The fact that we now have all-party support for a football regulator is an indication of how far that debate has progressed. I would like to add my congratulations, first, to my noble friend Lady Twycross for the brilliant way she steered the Bill through this House, where it suffered no defeats whatever in any Divisions; and to the Ministers in the House of Commons who, with support and willingness to listen, were able to change the Bill and, I readily accept, improve it.
This takes me to my current interest. I am vice-president of the National Football League, to which the noble Lord, Lord Maude, just referred. Its scepticism was there in the beginning but as far as I understand it, that has now gone, and it is satisfied with the form of regulator in the Bill and looking forward to playing its part. As he said, it is a very important part of the football family and the element closest to fans at local level.

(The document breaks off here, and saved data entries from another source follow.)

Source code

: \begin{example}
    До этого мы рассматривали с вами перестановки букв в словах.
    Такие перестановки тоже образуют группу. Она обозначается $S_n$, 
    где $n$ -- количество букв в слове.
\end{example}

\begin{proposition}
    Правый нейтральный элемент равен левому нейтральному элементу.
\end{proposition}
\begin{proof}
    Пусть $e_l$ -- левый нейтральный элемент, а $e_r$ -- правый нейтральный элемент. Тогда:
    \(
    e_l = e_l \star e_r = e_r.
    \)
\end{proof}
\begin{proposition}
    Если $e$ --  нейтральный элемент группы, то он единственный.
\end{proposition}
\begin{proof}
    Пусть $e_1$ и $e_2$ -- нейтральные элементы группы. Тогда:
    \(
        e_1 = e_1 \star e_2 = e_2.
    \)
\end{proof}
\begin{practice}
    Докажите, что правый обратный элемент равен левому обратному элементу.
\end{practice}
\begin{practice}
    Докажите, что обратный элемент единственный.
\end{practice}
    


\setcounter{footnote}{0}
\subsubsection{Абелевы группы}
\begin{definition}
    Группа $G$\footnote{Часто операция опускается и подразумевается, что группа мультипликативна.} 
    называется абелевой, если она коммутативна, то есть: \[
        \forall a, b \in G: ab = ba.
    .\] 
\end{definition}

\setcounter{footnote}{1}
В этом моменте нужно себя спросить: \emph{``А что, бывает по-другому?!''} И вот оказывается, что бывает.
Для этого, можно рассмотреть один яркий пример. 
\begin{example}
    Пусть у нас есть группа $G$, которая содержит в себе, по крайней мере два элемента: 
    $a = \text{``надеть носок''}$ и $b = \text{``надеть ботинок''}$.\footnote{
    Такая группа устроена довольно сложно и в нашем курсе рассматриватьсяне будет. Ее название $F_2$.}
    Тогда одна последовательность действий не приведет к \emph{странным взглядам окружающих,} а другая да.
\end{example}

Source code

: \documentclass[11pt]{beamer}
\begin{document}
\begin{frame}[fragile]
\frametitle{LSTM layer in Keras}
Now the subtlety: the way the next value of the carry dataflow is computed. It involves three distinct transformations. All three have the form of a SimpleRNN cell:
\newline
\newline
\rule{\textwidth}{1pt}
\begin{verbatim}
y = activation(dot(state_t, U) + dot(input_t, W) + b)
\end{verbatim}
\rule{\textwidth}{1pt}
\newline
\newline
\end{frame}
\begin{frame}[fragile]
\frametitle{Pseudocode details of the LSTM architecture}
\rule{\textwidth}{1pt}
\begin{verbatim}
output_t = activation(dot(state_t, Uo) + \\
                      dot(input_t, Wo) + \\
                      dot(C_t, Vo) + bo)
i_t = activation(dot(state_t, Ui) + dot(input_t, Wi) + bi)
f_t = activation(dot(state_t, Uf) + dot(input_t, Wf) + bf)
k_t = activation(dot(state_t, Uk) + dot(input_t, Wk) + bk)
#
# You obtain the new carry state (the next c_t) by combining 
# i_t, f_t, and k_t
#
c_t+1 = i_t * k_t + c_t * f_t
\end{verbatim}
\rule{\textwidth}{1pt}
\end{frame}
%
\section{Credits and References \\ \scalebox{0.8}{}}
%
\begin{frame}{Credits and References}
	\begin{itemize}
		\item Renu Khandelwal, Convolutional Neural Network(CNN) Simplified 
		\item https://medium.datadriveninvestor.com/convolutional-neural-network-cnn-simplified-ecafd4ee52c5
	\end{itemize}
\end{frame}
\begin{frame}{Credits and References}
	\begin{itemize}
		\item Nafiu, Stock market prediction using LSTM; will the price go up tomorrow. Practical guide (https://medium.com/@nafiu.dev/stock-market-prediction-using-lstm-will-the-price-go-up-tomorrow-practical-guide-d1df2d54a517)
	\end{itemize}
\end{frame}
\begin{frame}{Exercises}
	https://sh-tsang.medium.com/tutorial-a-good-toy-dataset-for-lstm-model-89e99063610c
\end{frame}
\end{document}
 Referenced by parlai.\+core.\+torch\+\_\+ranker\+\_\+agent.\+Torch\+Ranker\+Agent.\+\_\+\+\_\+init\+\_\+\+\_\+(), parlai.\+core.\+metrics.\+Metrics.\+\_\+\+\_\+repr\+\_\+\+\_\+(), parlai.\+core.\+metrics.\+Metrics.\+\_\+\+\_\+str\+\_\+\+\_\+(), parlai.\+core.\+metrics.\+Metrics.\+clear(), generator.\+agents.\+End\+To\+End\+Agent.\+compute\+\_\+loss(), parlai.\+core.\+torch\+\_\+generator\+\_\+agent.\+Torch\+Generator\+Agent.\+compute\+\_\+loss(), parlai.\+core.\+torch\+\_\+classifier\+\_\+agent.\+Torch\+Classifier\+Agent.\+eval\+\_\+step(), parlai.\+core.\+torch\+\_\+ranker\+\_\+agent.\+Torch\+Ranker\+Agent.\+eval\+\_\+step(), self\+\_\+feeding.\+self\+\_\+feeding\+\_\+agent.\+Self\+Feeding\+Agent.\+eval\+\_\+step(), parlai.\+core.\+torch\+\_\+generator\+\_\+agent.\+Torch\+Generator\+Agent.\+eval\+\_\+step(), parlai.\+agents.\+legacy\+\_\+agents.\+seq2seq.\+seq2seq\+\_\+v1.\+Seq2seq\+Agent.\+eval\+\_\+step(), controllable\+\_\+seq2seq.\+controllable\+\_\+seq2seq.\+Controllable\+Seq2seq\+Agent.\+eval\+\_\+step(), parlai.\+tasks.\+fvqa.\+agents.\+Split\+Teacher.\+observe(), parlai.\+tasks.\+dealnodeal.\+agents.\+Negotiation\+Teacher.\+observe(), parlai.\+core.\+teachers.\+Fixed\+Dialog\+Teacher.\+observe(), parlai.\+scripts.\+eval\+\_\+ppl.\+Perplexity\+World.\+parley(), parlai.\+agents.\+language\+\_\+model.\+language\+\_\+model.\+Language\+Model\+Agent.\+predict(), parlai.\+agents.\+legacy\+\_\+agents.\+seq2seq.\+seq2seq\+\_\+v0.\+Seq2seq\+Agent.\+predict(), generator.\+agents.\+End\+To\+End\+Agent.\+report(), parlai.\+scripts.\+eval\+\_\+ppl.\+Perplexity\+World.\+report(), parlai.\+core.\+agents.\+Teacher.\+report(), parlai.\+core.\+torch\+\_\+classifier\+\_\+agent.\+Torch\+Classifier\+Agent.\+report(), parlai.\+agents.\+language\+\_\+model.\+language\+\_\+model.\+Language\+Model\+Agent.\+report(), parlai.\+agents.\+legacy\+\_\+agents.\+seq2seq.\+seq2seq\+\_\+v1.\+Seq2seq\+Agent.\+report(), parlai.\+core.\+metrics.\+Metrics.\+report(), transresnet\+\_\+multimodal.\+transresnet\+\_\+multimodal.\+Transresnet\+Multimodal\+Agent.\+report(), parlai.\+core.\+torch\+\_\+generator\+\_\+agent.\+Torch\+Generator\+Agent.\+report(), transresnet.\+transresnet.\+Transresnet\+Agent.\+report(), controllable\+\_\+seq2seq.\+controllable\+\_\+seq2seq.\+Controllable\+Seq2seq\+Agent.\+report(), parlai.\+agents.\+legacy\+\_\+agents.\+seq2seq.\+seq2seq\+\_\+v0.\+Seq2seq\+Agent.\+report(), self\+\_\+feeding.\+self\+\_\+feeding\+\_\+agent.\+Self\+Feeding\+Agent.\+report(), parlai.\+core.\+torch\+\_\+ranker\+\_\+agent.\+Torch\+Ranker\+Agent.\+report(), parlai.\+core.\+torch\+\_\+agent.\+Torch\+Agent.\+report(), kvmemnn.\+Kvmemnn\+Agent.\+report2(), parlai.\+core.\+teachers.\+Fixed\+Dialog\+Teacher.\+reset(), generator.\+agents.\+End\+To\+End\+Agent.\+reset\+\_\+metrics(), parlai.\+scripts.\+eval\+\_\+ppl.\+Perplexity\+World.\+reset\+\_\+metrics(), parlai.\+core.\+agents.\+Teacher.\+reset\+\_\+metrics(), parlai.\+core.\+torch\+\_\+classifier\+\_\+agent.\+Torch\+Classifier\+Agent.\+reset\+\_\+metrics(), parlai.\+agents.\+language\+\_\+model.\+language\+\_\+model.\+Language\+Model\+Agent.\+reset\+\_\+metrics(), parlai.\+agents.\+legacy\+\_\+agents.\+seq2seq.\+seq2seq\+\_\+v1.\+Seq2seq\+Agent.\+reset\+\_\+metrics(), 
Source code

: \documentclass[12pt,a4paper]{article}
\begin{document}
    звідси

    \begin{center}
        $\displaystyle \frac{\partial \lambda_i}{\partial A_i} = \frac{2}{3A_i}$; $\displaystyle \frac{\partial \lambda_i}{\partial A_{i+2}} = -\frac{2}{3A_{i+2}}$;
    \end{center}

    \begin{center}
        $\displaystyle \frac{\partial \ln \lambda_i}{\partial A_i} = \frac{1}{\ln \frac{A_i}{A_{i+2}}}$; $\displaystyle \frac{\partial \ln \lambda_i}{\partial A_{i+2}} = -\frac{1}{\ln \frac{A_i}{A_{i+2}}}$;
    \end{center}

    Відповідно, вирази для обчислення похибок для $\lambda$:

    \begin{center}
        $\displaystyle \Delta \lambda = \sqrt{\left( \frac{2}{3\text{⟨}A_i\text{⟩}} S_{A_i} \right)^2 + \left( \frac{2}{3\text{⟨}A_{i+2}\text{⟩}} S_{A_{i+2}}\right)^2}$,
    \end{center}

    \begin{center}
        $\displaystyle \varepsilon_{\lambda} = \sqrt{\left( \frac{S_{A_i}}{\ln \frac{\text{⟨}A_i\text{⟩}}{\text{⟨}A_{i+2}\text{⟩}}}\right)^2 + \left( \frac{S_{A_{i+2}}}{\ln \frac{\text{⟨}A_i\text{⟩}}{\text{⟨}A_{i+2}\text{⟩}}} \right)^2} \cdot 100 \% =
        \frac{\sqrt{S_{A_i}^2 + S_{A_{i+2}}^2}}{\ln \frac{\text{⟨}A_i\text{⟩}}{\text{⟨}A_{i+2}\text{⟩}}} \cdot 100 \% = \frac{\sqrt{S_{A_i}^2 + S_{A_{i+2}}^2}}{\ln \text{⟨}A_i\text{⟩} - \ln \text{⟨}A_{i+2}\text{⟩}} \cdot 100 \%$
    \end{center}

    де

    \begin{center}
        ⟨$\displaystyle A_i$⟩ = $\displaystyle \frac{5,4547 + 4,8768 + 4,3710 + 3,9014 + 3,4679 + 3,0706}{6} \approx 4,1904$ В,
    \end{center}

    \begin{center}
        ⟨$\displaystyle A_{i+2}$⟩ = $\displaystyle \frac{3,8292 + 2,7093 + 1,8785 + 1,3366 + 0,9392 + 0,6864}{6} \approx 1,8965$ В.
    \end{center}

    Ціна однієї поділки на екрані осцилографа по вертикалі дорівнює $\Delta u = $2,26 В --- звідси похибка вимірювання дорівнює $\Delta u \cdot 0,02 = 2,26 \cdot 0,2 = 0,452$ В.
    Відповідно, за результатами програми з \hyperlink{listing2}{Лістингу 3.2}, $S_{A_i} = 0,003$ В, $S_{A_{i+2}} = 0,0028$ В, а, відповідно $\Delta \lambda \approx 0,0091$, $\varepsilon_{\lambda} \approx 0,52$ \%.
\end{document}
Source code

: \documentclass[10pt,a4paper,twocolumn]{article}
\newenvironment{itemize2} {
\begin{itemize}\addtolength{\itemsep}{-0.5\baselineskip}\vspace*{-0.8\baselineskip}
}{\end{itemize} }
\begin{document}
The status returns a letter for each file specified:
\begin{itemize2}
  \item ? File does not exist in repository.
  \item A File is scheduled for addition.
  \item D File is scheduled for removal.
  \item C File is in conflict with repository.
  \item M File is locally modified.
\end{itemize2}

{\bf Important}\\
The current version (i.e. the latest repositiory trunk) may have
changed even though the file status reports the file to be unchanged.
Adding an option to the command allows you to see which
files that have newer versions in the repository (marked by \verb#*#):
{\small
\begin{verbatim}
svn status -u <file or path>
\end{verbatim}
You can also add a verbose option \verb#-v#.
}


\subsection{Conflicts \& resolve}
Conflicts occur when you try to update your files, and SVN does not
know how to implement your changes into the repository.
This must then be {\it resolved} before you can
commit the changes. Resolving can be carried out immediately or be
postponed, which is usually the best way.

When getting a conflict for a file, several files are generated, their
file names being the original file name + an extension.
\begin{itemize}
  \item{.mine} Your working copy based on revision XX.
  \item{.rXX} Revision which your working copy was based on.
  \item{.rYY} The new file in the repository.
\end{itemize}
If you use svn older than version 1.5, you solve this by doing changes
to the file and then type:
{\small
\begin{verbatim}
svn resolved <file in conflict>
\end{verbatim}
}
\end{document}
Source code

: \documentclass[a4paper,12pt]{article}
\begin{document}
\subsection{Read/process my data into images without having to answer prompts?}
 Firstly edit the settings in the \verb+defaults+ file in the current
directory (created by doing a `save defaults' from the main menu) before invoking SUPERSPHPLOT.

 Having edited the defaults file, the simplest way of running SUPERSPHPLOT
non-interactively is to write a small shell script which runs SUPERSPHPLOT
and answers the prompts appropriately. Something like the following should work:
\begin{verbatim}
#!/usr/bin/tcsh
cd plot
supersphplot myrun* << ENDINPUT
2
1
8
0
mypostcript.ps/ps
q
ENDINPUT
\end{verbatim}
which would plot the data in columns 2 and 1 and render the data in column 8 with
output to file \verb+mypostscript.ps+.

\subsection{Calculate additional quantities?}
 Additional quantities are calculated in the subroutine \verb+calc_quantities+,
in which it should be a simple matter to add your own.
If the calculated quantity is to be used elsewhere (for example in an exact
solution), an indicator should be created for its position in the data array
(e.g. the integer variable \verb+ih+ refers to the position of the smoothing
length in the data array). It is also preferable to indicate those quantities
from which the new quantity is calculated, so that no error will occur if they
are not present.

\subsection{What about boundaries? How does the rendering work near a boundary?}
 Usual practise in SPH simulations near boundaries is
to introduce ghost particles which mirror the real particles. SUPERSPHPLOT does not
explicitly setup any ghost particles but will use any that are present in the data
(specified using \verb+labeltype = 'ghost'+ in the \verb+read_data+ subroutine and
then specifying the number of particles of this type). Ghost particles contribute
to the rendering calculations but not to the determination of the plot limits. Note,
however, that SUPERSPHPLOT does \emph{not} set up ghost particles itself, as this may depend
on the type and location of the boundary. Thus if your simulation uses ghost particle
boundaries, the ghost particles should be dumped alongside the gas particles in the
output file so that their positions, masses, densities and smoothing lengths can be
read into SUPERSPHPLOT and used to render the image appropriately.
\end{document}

There are two groups of people I want particularly to refer to, and I will be very brief. One is the Football Supporters’ Association, without whose support this Bill would never have come to light. It was, as noble Lords will recall, the product of the fan-based review and the interests of fans have been very strongly taken into account and represented in the outcome. It deserves a great deal of congratulation for the part it played in the debate. The second group are the supporters of Wimbledon Football Club—the club I was proud to support in the 1970s and the 1980s—who found that their club was being taken away from them and moved to another part of the country against the wishes of the fans, the local community and everybody concerned with it. That was the sort of dictatorial decision which will be impossible as a result of this Bill going through, as it will prevent the removal of a club to a new location against the wishes of its supporters. Wimbledon supporters’ ability to start a new club—which has been extraordinarily successful and, indeed, was promoted from the Second Division of the Football League to the First Division at the end of last season—is a testament to their resilience and skill in making the case.
Above all, I congratulate the Minister in this House and the Ministers in the other place on producing a Bill that even the Premier League is now willing to accept and work with, and that is very commendable.
My Lords, while I agree with the noble Lord, Lord Goddard, on many aspects of sports policy, I have to say that, in character, I am afraid I disagree with him again on what he opened up with this evening. It would be remiss of this House not to seriously congratulate Chelsea on winning the FIFA World Club Cup. To put three goals in the back of PSG’s net in the first half of a final—an often impenetrable net this season—was remarkable. Indeed, I would go so far as to say that it is one of the great football occasions in memory. I congratulate my noble friend Lord Moynihan of Chelsea, an avid supporter of that club, on the extraordinary and magnificent performance of Chelsea only a few days ago. It matched the success of England’s cricketers in the Third Test.